Pupillary constriction in response to light in rodents, which does not depend on central neural pathways

Abstract

We show here that the widely held belief that reflex constriction of the mammalian pupil in response to light depends exclusively upon neural pathways between eye and brain is in need of revision. We investigated the response of the pupil to light in dark-adapted rodents (golden hamsters; hooded rats; albino rats) subjected to a variety of surgical and pharmacological interventions designed to destroy or block all of the neural pathways and structures through which the reflex could be mediated. The interventions included bilateral intraorbital optic nerve section, or unilateral intracranial optic nerve section with enucleation of the contralateral eye, combined in some cases with bilateral removal of the superior cervical ganglia and/or pinealectomy; topical application of atropine; intraocular injection of tetrodotoxin (TTX). Golden hamsters and hooded rats, but not albino rats, retained an effective constriction of the pupil in response to light after all of these interventions, although the constriction was less and slower than in normal animals. These findings show that hamsters and hooded rats have both a neurally mediated fast light reflex that can be eliminated by severing connections between eye and brain, by blockade of cholinergic transmission to iris smooth muscle, and by blockade of action potentials by TTX; and a local, slower constriction in response to light, which remains after all these procedures.

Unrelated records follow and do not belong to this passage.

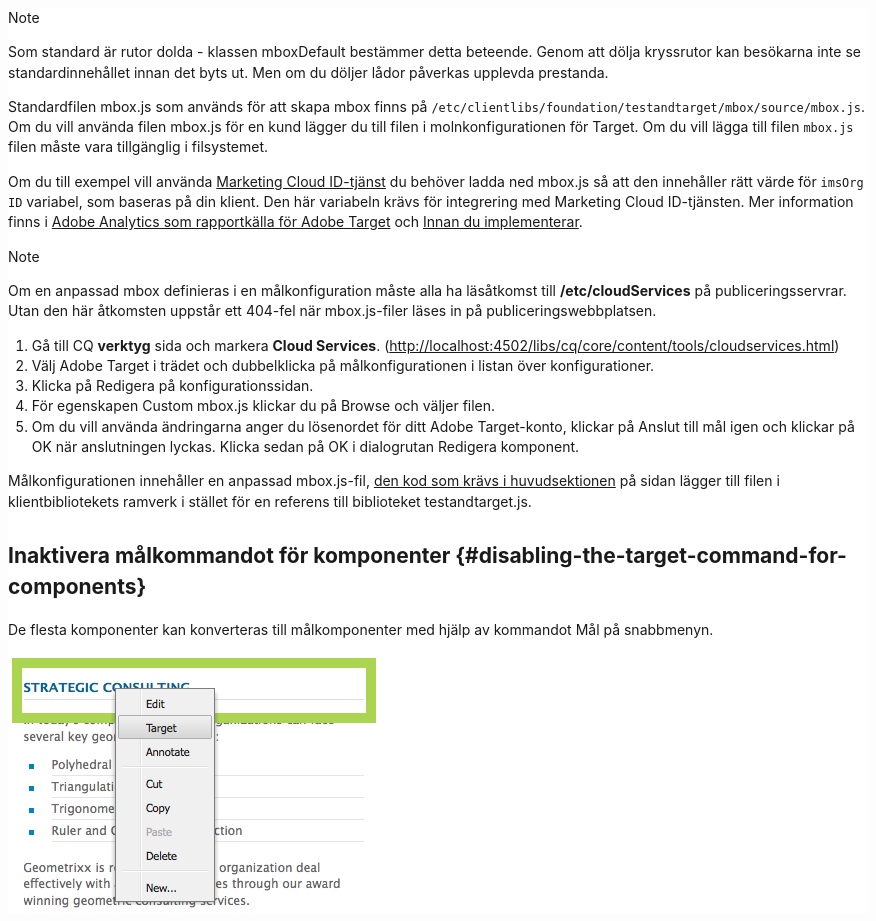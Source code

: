 >[!NOTE]
>
>Som standard är rutor dolda - klassen mboxDefault bestämmer detta beteende. Genom att dölja kryssrutor kan besökarna inte se standardinnehållet innan det byts ut. Men om du döljer lådor påverkas upplevda prestanda.

Standardfilen mbox.js som används för att skapa mbox finns på `/etc/clientlibs/foundation/testandtarget/mbox/source/mbox.js`. Om du vill använda filen mbox.js för en kund lägger du till filen i molnkonfigurationen för Target. Om du vill lägga till filen `mbox.js` filen måste vara tillgänglig i filsystemet.

Om du till exempel vill använda [Marketing Cloud ID-tjänst](https://experienceleague.adobe.com/docs/id-service/using/home.html) du behöver ladda ned mbox.js så att den innehåller rätt värde för `imsOrgID` variabel, som baseras på din klient. Den här variabeln krävs för integrering med Marketing Cloud ID-tjänsten. Mer information finns i [Adobe Analytics som rapportkälla för Adobe Target](https://experienceleague.adobe.com/docs/target/using/integrate/a4t/a4t.html) och [Innan du implementerar](https://experienceleague.adobe.com/docs/target/using/integrate/a4t/before-implement.html).

>[!NOTE]
>
>Om en anpassad mbox definieras i en målkonfiguration måste alla ha läsåtkomst till **/etc/cloudServices** på publiceringsservrar. Utan den här åtkomsten uppstår ett 404-fel när mbox.js-filer läses in på publiceringswebbplatsen.

1. Gå till CQ **verktyg** sida och markera **Cloud Services**. ([http://localhost:4502/libs/cq/core/content/tools/cloudservices.html](http://localhost:4502/libs/cq/core/content/tools/cloudservices.html))
1. Välj Adobe Target i trädet och dubbelklicka på målkonfigurationen i listan över konfigurationer.
1. Klicka på Redigera på konfigurationssidan.
1. För egenskapen Custom mbox.js klickar du på Browse och väljer filen.
1. Om du vill använda ändringarna anger du lösenordet för ditt Adobe Target-konto, klickar på Anslut till mål igen och klickar på OK när anslutningen lyckas. Klicka sedan på OK i dialogrutan Redigera komponent.

Målkonfigurationen innehåller en anpassad mbox.js-fil, [den kod som krävs i huvudsektionen](/help/sites-developing/target.md#the-head-section) på sidan lägger till filen i klientbibliotekets ramverk i stället för en referens till biblioteket testandtarget.js.

## Inaktivera målkommandot för komponenter {#disabling-the-target-command-for-components}

De flesta komponenter kan konverteras till målkomponenter med hjälp av kommandot Mål på snabbmenyn.

![chlimage_1-173](assets/chlimage_1-173.png)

We have also confirmed previous observations of Bito and Turansky (1975) that pupillary constriction in response to light occurs in isolated in vitro anterior chamber preparations of hamster and hooded rat eyes. However, we were not able to demonstrate constriction in identical preparations of albino rat eyes. The data suggest on the basis of both in vivo and in vitro studies, that the hamster and hooded rat, but not the albino rat, possess an autonomous local mechanism for controlling pupillary diameter that is completely independent of the retina or the brain.